:: The data ::

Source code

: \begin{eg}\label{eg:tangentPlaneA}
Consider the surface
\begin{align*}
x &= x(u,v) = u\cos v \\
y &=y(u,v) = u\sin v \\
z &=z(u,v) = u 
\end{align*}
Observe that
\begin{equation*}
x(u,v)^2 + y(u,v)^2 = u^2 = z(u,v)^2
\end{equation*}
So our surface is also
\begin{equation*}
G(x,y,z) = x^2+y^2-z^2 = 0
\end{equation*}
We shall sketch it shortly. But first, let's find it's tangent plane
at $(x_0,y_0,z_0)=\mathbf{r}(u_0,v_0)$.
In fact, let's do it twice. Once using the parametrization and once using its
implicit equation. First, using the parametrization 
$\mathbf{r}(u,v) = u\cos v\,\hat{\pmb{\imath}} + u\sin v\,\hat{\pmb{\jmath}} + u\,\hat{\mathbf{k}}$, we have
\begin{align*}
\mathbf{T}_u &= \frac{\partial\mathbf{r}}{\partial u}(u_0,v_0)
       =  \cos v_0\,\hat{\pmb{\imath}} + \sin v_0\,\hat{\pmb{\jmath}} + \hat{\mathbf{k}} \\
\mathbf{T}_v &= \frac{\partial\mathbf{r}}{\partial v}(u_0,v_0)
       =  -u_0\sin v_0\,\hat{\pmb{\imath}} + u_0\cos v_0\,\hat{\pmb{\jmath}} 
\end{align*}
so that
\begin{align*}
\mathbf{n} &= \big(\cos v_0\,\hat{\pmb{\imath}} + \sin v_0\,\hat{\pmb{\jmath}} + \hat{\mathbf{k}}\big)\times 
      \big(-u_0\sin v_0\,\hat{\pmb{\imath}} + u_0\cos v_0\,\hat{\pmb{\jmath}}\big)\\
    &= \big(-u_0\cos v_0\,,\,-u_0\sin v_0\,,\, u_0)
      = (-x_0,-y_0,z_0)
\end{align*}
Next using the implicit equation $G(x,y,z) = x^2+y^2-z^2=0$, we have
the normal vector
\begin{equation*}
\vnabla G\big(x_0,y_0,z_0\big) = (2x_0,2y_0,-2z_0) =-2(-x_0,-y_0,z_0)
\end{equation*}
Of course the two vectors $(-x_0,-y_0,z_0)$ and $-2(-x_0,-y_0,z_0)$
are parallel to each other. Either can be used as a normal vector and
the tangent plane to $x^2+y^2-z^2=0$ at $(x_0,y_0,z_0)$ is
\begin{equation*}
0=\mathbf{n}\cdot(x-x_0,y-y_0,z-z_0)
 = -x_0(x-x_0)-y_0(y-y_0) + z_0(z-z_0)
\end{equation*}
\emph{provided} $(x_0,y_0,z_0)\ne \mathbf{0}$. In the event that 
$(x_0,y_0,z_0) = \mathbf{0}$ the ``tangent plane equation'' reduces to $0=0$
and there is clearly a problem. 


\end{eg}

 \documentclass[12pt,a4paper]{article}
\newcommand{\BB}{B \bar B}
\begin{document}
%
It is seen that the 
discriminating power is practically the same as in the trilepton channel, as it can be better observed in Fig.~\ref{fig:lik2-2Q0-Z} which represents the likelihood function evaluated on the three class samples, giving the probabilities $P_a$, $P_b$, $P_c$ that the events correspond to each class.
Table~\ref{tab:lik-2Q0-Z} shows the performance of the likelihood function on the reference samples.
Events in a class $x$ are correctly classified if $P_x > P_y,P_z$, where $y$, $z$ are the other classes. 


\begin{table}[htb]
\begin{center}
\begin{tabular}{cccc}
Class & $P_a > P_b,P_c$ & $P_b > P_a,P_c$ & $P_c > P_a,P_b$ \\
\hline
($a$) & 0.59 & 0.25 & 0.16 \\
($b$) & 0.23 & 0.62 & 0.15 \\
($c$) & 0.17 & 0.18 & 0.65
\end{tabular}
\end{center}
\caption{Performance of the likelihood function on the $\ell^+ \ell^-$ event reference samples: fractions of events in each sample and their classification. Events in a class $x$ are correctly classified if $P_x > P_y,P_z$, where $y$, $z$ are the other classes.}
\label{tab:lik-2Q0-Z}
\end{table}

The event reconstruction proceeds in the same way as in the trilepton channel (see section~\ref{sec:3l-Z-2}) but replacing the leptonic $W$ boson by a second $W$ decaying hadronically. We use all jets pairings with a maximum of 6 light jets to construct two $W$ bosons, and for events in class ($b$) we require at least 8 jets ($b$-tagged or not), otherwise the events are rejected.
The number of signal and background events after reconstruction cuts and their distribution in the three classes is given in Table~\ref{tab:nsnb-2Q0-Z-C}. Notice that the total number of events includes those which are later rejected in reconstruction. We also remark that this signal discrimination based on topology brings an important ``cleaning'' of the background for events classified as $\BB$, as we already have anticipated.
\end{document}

:::

Work item: Line by line, reproduce the material exactly.

Answer below:
Source code

: \begin{eg}\label{eg:tangentPlaneA}
Consider the surface
\begin{align*}
x &= x(u,v) = u\cos v \\
y &=y(u,v) = u\sin v \\
z &=z(u,v) = u 
\end{align*}
Observe that
\begin{equation*}
x(u,v)^2 + y(u,v)^2 = u^2 = z(u,v)^2
\end{equation*}
So our surface is also
\begin{equation*}
G(x,y,z) = x^2+y^2-z^2 = 0
\end{equation*}
We shall sketch it shortly. But first, let's find it's tangent plane
at $(x_0,y_0,z_0)=\mathbf{r}(u_0,v_0)$.
In fact, let's do it twice. Once using the parametrization and once using its
implicit equation. First, using the parametrization 
$\mathbf{r}(u,v) = u\cos v\,\hat{\pmb{\imath}} + u\sin v\,\hat{\pmb{\jmath}} + u\,\hat{\mathbf{k}}$, we have
\begin{align*}
\mathbf{T}_u &= \frac{\partial\mathbf{r}}{\partial u}(u_0,v_0)
       =  \cos v_0\,\hat{\pmb{\imath}} + \sin v_0\,\hat{\pmb{\jmath}} + \hat{\mathbf{k}} \\
\mathbf{T}_v &= \frac{\partial\mathbf{r}}{\partial v}(u_0,v_0)
       =  -u_0\sin v_0\,\hat{\pmb{\imath}} + u_0\cos v_0\,\hat{\pmb{\jmath}} 
\end{align*}
so that
\begin{align*}
\mathbf{n} &= \big(\cos v_0\,\hat{\pmb{\imath}} + \sin v_0\,\hat{\pmb{\jmath}} + \hat{\mathbf{k}}\big)\times 
      \big(-u_0\sin v_0\,\hat{\pmb{\imath}} + u_0\cos v_0\,\hat{\pmb{\jmath}}\big)\\
    &= \big(-u_0\cos v_0\,,\,-u_0\sin v_0\,,\, u_0)
      = (-x_0,-y_0,z_0)
\end{align*}
Next using the implicit equation $G(x,y,z) = x^2+y^2-z^2=0$, we have
the normal vector
\begin{equation*}
\vnabla G\big(x_0,y_0,z_0\big) = (2x_0,2y_0,-2z_0) =-2(-x_0,-y_0,z_0)
\end{equation*}
Of course the two vectors $(-x_0,-y_0,z_0)$ and $-2(-x_0,-y_0,z_0)$
are parallel to each other. Either can be used as a normal vector and
the tangent plane to $x^2+y^2-z^2=0$ at $(x_0,y_0,z_0)$ is
\begin{equation*}
0=\mathbf{n}\cdot(x-x_0,y-y_0,z-z_0)
 = -x_0(x-x_0)-y_0(y-y_0) + z_0(z-z_0)
\end{equation*}
\emph{provided} $(x_0,y_0,z_0)\ne \mathbf{0}$. In the event that 
$(x_0,y_0,z_0) = \mathbf{0}$ the ``tangent plane equation'' reduces to $0=0$
and there is clearly a problem. 


\end{eg}

 \documentclass[12pt,a4paper]{article}
\newcommand{\BB}{B \bar B}
\begin{document}
%
It is seen that the 
discriminating power is practically the same as in the trilepton channel, as it can be better observed in Fig.~\ref{fig:lik2-2Q0-Z} which represents the likelihood function evaluated on the three class samples, giving the probabilities $P_a$, $P_b$, $P_c$ that the events correspond to each class.
Table~\ref{tab:lik-2Q0-Z} shows the performance of the likelihood function on the reference samples.
Events in a class $x$ are correctly classified if $P_x > P_y,P_z$, where $y$, $z$ are the other classes. 


\begin{table}[htb]
\begin{center}
\begin{tabular}{cccc}
Class & $P_a > P_b,P_c$ & $P_b > P_a,P_c$ & $P_c > P_a,P_b$ \\
\hline
($a$) & 0.59 & 0.25 & 0.16 \\
($b$) & 0.23 & 0.62 & 0.15 \\
($c$) & 0.17 & 0.18 & 0.65
\end{tabular}
\end{center}
\caption{Performance of the likelihood function on the $\ell^+ \ell^-$ event reference samples: fractions of events in each sample and their classification. Events in a class $x$ are correctly classified if $P_x > P_y,P_z$, where $y$, $z$ are the other classes.}
\label{tab:lik-2Q0-Z}
\end{table}

The event reconstruction proceeds in the same way as in the trilepton channel (see section~\ref{sec:3l-Z-2}) but replacing the leptonic $W$ boson by a second $W$ decaying hadronically. We use all jets pairings with a maximum of 6 light jets to construct two $W$ bosons, and for events in class ($b$) we require at least 8 jets ($b$-tagged or not), otherwise the events are rejected.
The number of signal and background events after reconstruction cuts and their distribution in the three classes is given in Table~\ref{tab:nsnb-2Q0-Z-C}. Notice that the total number of events includes those which are later rejected in reconstruction. We also remark that this signal discrimination based on topology brings an important ``cleaning'' of the background for events classified as $\BB$, as we already have anticipated.
\end{document}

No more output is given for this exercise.